Om makers in de culturele sector – door de coronacrisis beroofd van podium en inkomen – nieuwe uitzendmogelijkheden te bieden, moest er voor de Nederlandse Publieke Omroep (NPO) razendsnel een breed cultuurprogramma worden opgezet. Wat kwam daar allemaal bij kijken? Een terugblik op een spannende tijd.
Het was eigenlijk een te groot avontuur. Alsof ze als volslagen vreemden aan elkaar werden gekoppeld om in een paar maanden tijd een vervallen kasteel in Frankrijk te verbouwen en vanaf de start ontvangstklaar te maken. Met ook nog duizend paar ogen op hen gericht.

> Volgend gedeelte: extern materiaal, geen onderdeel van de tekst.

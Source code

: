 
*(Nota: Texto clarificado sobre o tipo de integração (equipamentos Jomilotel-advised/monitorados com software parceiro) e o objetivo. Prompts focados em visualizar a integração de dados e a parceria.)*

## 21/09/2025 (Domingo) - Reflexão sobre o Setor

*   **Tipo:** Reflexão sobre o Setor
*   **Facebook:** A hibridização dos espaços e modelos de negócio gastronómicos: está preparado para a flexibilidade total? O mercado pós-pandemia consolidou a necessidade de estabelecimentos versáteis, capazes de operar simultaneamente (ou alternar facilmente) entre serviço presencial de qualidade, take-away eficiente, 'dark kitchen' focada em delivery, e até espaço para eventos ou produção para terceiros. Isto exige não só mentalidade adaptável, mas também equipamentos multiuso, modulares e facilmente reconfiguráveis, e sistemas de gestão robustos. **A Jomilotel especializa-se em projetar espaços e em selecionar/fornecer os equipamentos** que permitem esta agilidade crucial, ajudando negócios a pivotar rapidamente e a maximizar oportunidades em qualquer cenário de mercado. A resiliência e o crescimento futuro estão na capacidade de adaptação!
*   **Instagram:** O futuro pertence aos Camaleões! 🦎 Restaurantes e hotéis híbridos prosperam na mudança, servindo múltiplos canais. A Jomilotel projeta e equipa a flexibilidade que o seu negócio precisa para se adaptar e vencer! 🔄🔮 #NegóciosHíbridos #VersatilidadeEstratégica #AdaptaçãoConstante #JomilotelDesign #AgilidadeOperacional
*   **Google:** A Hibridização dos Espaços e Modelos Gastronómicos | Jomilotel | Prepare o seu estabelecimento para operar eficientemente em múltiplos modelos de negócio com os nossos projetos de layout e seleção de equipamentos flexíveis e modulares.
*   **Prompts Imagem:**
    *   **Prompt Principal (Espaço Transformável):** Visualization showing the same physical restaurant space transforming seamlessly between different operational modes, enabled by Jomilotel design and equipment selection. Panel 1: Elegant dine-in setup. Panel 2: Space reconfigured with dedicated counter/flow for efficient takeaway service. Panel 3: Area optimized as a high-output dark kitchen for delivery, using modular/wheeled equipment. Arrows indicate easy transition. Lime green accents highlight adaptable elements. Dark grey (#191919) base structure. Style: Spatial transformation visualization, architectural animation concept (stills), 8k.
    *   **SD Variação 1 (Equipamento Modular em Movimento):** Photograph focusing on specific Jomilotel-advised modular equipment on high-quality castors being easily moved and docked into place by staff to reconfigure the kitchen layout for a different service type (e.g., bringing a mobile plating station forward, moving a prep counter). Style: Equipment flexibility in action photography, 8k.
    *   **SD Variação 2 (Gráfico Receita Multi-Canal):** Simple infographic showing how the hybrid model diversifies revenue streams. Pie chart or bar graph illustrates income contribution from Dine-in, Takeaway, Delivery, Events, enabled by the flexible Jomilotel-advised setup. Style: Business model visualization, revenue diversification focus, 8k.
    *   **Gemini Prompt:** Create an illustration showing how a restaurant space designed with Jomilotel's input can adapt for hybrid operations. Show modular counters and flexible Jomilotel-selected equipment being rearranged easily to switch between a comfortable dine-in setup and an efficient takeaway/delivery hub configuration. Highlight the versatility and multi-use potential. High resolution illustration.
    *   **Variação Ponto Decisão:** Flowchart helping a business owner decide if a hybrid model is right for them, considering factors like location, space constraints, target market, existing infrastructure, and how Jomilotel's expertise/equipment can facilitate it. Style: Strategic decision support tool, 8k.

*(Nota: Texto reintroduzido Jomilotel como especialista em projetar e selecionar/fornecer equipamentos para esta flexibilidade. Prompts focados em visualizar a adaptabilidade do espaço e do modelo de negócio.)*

En dan was het niet eens bedoeld voor een nieuw klusprogramma óp televisie, maar juist om achter de schermen een Actieplan (met hoofdletter) uit de grond te stampen om alle vormen van cultuur – van groot tot klein, verdeeld over alle genres – te programmeren voor televisie, radio en online omroepkanalen.
Carel Kuyl (69, documentairemaker, televisiejournalist en omroepbestuurder) en Lisa Boersen (46, kinderboekenschrijver, redacteur, programmamaker Paradiso) kregen in november 2020 de opdracht om voor de Nederlandse Publieke Omroep (NPO) razendsnel een breed cultuurprogramma op te zetten. Dat moest makers in de culturele sector – door de coronacrisis beroofd van podium en inkomen – nieuwe uitzendmogelijkheden bieden. In de geldbuidel zat veertien miljoen euro: tien miljoen uit het tweede coronasteunpakket van de minister van cultuur, vier miljoen uit het NPO-budget.
Al bij een eerste kennismaking, bleek dat ze konden lezen en schrijven met elkaar. En dus begon op 1 december hun gezamenlijke avontuur. Nu, aan het eind van hun opdracht – de deadline van 1 juni is iets opgerekt – blikken ze terug op wat ze met NPO Cultuur en NPO Extra in een half jaar mogelijk hebben gemaakt aan alternatieve ‘podia’ voor muzikanten en (podium)kunstenaars. Wat waren de knelpunten, wat de successen? En wat zou volgens hen een logisch vervolg moeten zijn? Oftewel: zit er toekomst in het ‘verbouwde kasteeltje’? Kuyl: ‘Het woord ‘kijkcijfers’ is gelukkig niet één keer gevallen. Alle partijen hebben de wens uitgesproken ermee door te gaan.’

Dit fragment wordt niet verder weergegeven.